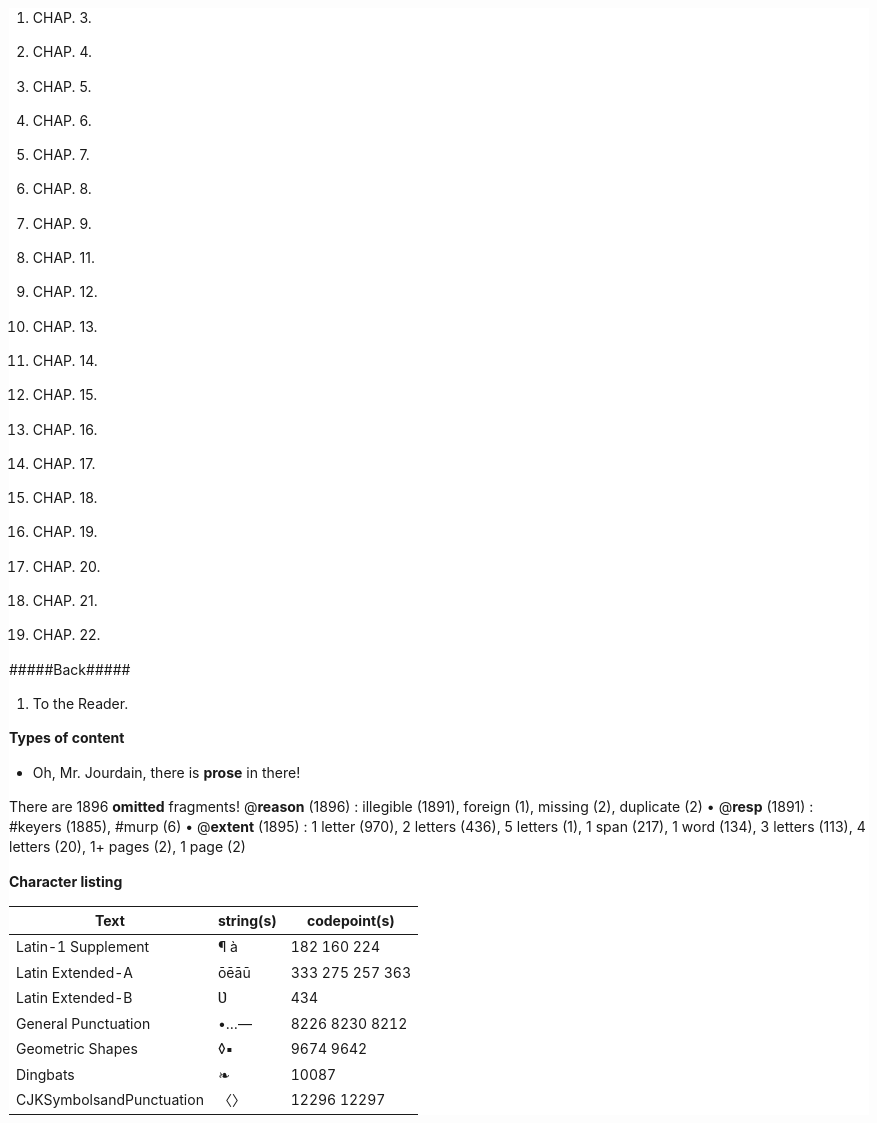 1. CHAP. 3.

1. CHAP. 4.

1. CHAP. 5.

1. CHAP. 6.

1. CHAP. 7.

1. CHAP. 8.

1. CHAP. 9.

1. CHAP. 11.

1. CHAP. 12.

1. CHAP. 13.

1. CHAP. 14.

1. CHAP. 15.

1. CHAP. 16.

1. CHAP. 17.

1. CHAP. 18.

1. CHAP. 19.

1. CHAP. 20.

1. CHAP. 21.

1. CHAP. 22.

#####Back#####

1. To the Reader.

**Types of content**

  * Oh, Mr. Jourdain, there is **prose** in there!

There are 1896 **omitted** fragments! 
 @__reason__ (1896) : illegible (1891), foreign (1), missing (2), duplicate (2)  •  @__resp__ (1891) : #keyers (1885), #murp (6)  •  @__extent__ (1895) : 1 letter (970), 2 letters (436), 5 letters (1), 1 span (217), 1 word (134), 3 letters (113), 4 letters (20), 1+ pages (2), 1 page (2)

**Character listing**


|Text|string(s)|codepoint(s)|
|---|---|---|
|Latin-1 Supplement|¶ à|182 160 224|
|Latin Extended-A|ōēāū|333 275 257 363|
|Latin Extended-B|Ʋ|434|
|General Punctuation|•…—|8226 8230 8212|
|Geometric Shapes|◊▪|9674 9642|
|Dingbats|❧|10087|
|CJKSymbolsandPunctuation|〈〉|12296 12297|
------------------------------------------------------------
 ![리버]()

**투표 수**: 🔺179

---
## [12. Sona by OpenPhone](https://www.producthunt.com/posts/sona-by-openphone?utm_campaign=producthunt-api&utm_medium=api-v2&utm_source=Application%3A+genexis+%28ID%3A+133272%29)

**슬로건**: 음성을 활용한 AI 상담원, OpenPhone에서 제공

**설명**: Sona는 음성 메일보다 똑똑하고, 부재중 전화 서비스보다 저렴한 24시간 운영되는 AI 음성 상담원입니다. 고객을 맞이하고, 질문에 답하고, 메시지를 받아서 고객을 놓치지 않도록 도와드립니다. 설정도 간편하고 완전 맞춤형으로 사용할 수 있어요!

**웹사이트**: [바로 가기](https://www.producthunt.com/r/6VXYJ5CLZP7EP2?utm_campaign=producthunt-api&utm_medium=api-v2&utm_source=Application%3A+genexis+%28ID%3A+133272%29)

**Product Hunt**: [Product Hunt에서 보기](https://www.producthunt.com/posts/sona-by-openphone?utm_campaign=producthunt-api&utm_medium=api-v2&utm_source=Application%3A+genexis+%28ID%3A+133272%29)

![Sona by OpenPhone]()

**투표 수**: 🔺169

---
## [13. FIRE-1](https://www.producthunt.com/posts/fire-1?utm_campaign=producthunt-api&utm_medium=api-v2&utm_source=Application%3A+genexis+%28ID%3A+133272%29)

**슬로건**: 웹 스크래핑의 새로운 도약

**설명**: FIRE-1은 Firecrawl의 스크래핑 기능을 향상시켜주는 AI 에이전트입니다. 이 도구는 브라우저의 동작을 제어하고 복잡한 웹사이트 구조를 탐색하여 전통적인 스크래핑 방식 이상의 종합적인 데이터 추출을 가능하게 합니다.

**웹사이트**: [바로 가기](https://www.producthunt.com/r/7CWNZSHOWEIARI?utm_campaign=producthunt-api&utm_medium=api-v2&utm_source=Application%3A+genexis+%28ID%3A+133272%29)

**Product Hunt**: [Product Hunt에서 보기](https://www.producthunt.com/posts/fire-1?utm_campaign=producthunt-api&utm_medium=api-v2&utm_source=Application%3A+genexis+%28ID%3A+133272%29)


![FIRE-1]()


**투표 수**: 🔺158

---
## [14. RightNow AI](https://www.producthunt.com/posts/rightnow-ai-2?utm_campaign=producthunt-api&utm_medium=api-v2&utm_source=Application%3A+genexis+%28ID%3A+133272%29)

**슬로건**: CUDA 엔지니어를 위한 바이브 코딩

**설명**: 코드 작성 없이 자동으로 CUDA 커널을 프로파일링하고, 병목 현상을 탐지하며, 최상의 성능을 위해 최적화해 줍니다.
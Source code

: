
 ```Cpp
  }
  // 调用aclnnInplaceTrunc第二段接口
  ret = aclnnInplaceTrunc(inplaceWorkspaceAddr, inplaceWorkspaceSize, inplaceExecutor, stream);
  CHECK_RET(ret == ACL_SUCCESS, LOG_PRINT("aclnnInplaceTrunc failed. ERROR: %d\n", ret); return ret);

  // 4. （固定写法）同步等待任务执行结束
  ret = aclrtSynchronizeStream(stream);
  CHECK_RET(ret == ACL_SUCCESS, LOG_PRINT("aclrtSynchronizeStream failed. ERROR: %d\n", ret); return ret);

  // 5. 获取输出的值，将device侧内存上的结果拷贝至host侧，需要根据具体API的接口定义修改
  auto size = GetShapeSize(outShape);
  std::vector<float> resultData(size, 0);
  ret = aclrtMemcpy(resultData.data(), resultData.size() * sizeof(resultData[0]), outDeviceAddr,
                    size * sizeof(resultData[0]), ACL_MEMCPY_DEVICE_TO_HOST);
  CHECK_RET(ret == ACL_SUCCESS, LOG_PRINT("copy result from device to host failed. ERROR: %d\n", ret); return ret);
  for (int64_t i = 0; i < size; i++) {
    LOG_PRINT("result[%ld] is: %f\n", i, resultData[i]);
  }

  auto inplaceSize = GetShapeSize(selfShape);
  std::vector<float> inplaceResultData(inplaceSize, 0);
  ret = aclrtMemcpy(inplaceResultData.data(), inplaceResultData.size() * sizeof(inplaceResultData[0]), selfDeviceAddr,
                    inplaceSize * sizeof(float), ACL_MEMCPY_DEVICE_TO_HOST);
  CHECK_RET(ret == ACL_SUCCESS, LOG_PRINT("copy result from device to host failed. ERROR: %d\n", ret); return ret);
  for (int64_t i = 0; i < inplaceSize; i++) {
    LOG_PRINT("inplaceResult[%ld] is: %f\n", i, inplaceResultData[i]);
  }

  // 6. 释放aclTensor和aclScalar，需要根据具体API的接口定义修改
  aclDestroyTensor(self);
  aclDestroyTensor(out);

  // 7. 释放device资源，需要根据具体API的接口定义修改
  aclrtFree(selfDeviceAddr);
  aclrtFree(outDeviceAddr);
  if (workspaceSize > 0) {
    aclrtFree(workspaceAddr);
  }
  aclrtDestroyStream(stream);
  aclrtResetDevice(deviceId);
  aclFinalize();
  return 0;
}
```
------------------------------------------------------------
▶ WORK REQUEST
Within the entries above, the lines from the one containing "1. CHAP. 3." through the one containing "There are 1896 **omitted** fragments!" are to be transcribed exactly, ends included, pictures excluded.

▶ RESPONSE TO THIS TASK
 1. CHAP. 3.

1. CHAP. 4.

1. CHAP. 5.

1. CHAP. 6.

1. CHAP. 7.

1. CHAP. 8.

1. CHAP. 9.

1. CHAP. 11.

1. CHAP. 12.

1. CHAP. 13.

1. CHAP. 14.

1. CHAP. 15.

1. CHAP. 16.

1. CHAP. 17.

1. CHAP. 18.

1. CHAP. 19.

1. CHAP. 20.

1. CHAP. 21.

1. CHAP. 22.

#####Back#####

1. To the Reader.

**Types of content**

  * Oh, Mr. Jourdain, there is **prose** in there!

There are 1896 **omitted** fragments! 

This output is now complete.